Multimedia particles in the style of a tweet, also serving as a changelog to consolidate changes elsewhere in the site. Cross-posted to an atom feed. Frequently off topic.

Published fragment ICQ, on the end of the universe, coming June 26th.

Published fragment Notes on dark mode, which is not a dark mode tutorial, but collects a few notes on some specific refinements of a good dark mode implementation like tri-state instead of bi-state toggle, avoiding page flicker, and responding to theme changes from other tabs or the OS.

I rebuilt this site’s index page so it’s on the newer template system and can take advantage of dark mode. It’s not amazing, but I didn’t want to agonize over it for too long since likely few people will ever go there, so I just threw something together and published it.

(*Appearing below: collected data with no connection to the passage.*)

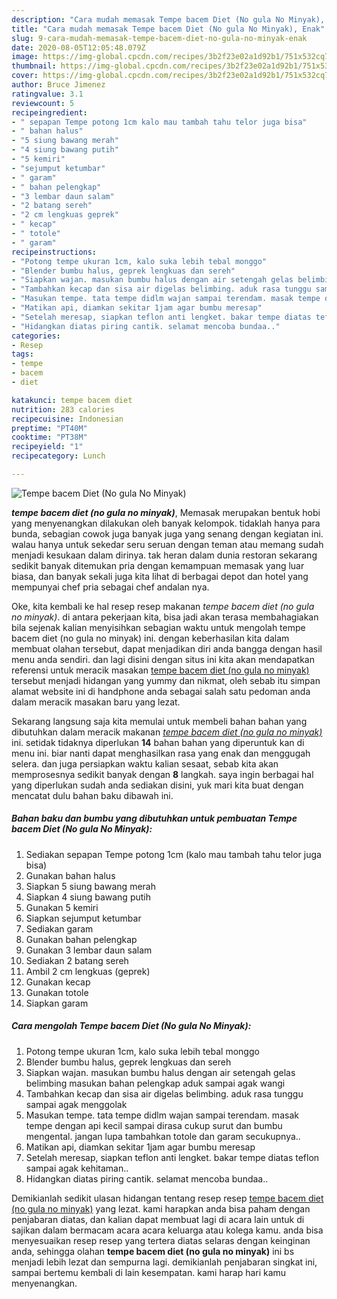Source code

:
 ```yaml
---
description: "Cara mudah memasak Tempe bacem Diet (No gula No Minyak), Enak"
title: "Cara mudah memasak Tempe bacem Diet (No gula No Minyak), Enak"
slug: 9-cara-mudah-memasak-tempe-bacem-diet-no-gula-no-minyak-enak
date: 2020-08-05T12:05:48.079Z
image: https://img-global.cpcdn.com/recipes/3b2f23e02a1d92b1/751x532cq70/tempe-bacem-diet-no-gula-no-minyak-foto-resep-utama.jpg
thumbnail: https://img-global.cpcdn.com/recipes/3b2f23e02a1d92b1/751x532cq70/tempe-bacem-diet-no-gula-no-minyak-foto-resep-utama.jpg
cover: https://img-global.cpcdn.com/recipes/3b2f23e02a1d92b1/751x532cq70/tempe-bacem-diet-no-gula-no-minyak-foto-resep-utama.jpg
author: Bruce Jimenez
ratingvalue: 3.1
reviewcount: 5
recipeingredient:
- " sepapan Tempe potong 1cm kalo mau tambah tahu telor juga bisa"
- " bahan halus"
- "5 siung bawang merah"
- "4 siung bawang putih"
- "5 kemiri"
- "sejumput ketumbar"
- " garam"
- " bahan pelengkap"
- "3 lembar daun salam"
- "2 batang sereh"
- "2 cm lengkuas geprek"
- " kecap"
- " totole"
- " garam"
recipeinstructions:
- "Potong tempe ukuran 1cm, kalo suka lebih tebal monggo"
- "Blender bumbu halus, geprek lengkuas dan sereh"
- "Siapkan wajan. masukan bumbu halus dengan air setengah gelas belimbing masukan bahan pelengkap aduk sampai agak wangi"
- "Tambahkan kecap dan sisa air digelas belimbing. aduk rasa tunggu sampai agak menggolak"
- "Masukan tempe. tata tempe didlm wajan sampai terendam. masak tempe dengan api kecil sampai dirasa cukup surut dan bumbu mengental. jangan lupa tambahkan totole dan garam secukupnya.."
- "Matikan api, diamkan sekitar 1jam agar bumbu meresap"
- "Setelah meresap, siapkan teflon anti lengket. bakar tempe diatas teflon sampai agak kehitaman.."
- "Hidangkan diatas piring cantik. selamat mencoba bundaa.."
categories:
- Resep
tags:
- tempe
- bacem
- diet

katakunci: tempe bacem diet 
nutrition: 283 calories
recipecuisine: Indonesian
preptime: "PT40M"
cooktime: "PT38M"
recipeyield: "1"
recipecategory: Lunch

---
```



![Tempe bacem Diet (No gula No Minyak)](https://img-global.cpcdn.com/recipes/3b2f23e02a1d92b1/751x532cq70/tempe-bacem-diet-no-gula-no-minyak-foto-resep-utama.jpg)

<b><i>tempe bacem diet (no gula no minyak)</i></b>, Memasak merupakan bentuk hobi yang menyenangkan dilakukan oleh banyak kelompok. tidaklah hanya para bunda, sebagian cowok juga banyak juga yang senang dengan kegiatan ini. walau hanya untuk sekedar seru seruan dengan teman atau memang sudah menjadi kesukaan dalam dirinya. tak heran dalam dunia restoran sekarang sedikit banyak ditemukan pria dengan kemampuan memasak yang luar biasa, dan banyak sekali juga kita lihat di berbagai depot dan hotel yang mempunyai chef pria sebagai chef andalan nya.

Oke, kita kembali ke hal resep resep makanan <i>tempe bacem diet (no gula no minyak)</i>. di antara pekerjaan kita, bisa jadi akan terasa membahagiakan bila sejenak kalian menyisihkan sebagian waktu untuk mengolah tempe bacem diet (no gula no minyak) ini. dengan keberhasilan kita dalam membuat olahan tersebut, dapat menjadikan diri anda bangga dengan hasil menu anda sendiri. dan lagi disini dengan situs ini kita akan mendapatkan referensi untuk meracik masakan <u>tempe bacem diet (no gula no minyak)</u> tersebut menjadi hidangan yang yummy dan nikmat, oleh sebab itu simpan alamat website ini di handphone anda sebagai salah satu pedoman anda dalam meracik masakan baru yang lezat.




Sekarang langsung saja kita memulai untuk membeli bahan bahan yang dibutuhkan dalam meracik makanan <u><i>tempe bacem diet (no gula no minyak)</i></u> ini. setidak tidaknya diperlukan <b>14</b> bahan bahan yang diperuntuk kan di menu ini. biar nanti dapat menghasilkan rasa yang enak dan menggugah selera. dan juga persiapkan waktu kalian sesaat, sebab kita akan memprosesnya sedikit banyak dengan <b>8</b> langkah. saya ingin berbagai hal yang diperlukan sudah anda sediakan disini, yuk mari kita buat dengan mencatat dulu bahan baku dibawah ini.

<!--inarticleads1-->

##### Bahan baku dan bumbu yang dibutuhkan untuk pembuatan Tempe bacem Diet (No gula No Minyak):

1. Sediakan  sepapan Tempe potong 1cm (kalo mau tambah tahu telor juga bisa)
1. Gunakan  bahan halus
1. Siapkan 5 siung bawang merah
1. Siapkan 4 siung bawang putih
1. Gunakan 5 kemiri
1. Siapkan sejumput ketumbar
1. Sediakan  garam
1. Gunakan  bahan pelengkap
1. Gunakan 3 lembar daun salam
1. Sediakan 2 batang sereh
1. Ambil 2 cm lengkuas (geprek)
1. Gunakan  kecap
1. Gunakan  totole
1. Siapkan  garam




<!--inarticleads2-->

##### Cara mengolah Tempe bacem Diet (No gula No Minyak):

1. Potong tempe ukuran 1cm, kalo suka lebih tebal monggo
1. Blender bumbu halus, geprek lengkuas dan sereh
1. Siapkan wajan. masukan bumbu halus dengan air setengah gelas belimbing masukan bahan pelengkap aduk sampai agak wangi
1. Tambahkan kecap dan sisa air digelas belimbing. aduk rasa tunggu sampai agak menggolak
1. Masukan tempe. tata tempe didlm wajan sampai terendam. masak tempe dengan api kecil sampai dirasa cukup surut dan bumbu mengental. jangan lupa tambahkan totole dan garam secukupnya..
1. Matikan api, diamkan sekitar 1jam agar bumbu meresap
1. Setelah meresap, siapkan teflon anti lengket. bakar tempe diatas teflon sampai agak kehitaman..
1. Hidangkan diatas piring cantik. selamat mencoba bundaa..




Demikianlah sedikit ulasan hidangan tentang resep resep <u>tempe bacem diet (no gula no minyak)</u> yang lezat. kami harapkan anda bisa paham dengan penjabaran diatas, dan kalian dapat membuat lagi di acara lain untuk di sajikan dalam bermacam acara acara keluarga atau kolega kamu. anda bisa menyesuaikan resep resep yang tertera diatas selaras dengan keinginan anda, sehingga olahan <b>tempe bacem diet (no gula no minyak)</b> ini bs menjadi lebih lezat dan sempurna lagi. demikianlah penjabaran singkat ini, sampai bertemu kembali di lain kesempatan. kami harap hari kamu menyenangkan.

From Notes on Japan, I found this last point was quite funny:

visiting Japan feels like visiting the 2000s

  • CD shops everywhere

  • malls are thriving

  • people use fat laptops

You’d have to pry by MacBook from my cold, dead hands, but I dearly miss the greater variety of hardware and form factors that we used to see twenty years ago. Like, I acknowledge that something like the Sony VAIO P (depicted below) probably has ergonomics on par with writing War and Peace via T9 text entry, but I still wish I’d owned one.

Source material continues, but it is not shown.